First-line use of antiangiogenic agents in unresectable hepatocellular carcinoma: a double-edged sword?

Abstract

Treatment options for hepatocellular carcinoma (HCC), the most prevalent primary liver malignancy, have historically been limited, particularly in unresectable cases with underlying cirrhosis. Initial systemic therapy with antiangiogenic agents, notably vascular endothelial growth factor (VEGF) inhibitors such as sorafenib, showed modest survival gains but lacked durable responses. Subsequent trials with more potent VEGF pathway inhibitors failed to improve overall survival significantly, raising concerns about the long-term utility and potential hepatic and renal toxicities of prolonged VEGF blockade.

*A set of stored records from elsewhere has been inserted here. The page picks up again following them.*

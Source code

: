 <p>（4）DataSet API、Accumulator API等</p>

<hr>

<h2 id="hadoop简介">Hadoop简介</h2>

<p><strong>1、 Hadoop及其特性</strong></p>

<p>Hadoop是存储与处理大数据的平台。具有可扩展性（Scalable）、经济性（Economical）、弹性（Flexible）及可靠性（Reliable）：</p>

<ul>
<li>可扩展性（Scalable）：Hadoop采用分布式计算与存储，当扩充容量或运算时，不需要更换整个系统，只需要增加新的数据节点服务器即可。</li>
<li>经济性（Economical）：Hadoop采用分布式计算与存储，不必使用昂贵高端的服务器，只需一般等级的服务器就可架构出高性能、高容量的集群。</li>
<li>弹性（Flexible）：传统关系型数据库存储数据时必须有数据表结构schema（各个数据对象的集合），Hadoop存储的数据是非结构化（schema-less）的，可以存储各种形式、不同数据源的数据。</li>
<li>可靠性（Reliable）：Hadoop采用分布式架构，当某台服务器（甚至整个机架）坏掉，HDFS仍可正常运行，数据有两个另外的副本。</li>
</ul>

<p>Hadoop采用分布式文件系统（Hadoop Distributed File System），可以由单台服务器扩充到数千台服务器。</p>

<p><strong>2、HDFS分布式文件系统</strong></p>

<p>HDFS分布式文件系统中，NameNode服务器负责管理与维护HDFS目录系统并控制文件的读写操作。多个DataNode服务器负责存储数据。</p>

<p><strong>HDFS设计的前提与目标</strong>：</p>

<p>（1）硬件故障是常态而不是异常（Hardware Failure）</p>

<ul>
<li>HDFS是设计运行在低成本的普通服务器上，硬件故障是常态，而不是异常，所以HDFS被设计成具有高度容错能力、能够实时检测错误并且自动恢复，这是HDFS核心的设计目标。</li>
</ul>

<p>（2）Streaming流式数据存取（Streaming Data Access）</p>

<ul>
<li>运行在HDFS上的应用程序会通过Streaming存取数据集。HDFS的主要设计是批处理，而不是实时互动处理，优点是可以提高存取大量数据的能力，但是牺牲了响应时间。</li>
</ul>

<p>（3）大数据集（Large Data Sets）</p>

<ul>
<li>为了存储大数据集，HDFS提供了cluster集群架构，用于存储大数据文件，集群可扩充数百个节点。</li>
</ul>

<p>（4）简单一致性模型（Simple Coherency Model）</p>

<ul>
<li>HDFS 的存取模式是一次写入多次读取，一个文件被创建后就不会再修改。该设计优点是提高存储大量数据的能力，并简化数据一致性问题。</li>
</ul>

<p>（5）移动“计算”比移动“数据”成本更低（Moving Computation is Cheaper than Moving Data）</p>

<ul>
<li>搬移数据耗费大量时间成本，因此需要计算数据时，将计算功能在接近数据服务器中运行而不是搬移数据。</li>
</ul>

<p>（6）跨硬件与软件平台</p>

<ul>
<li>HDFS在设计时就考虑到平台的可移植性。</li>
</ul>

The advent of immune checkpoint inhibitors (ICIs) marked a paradigm shift. Trial results demonstrating that dual-ICI regimens induced more durable responses and achieved higher long-term survival rates have challenged the prior VEGF-centric therapeutic approach and suggest that early use of dual ICIs may offer a more transformative effect on disease trajectory. Although anti-VEGF therapies remain valuable for initial tumor shrinkage, prolonged use may compromise liver regeneration and worsen portal hypertension. A refined treatment strategy emphasizing VEGF inhibition for a limited duration followed by or combined with ICIs may optimize both efficacy and safety. Future research should focus on identifying predictive biomarkers for ICI response and on developing regimens that maximize long-term survival in unresectable HCC.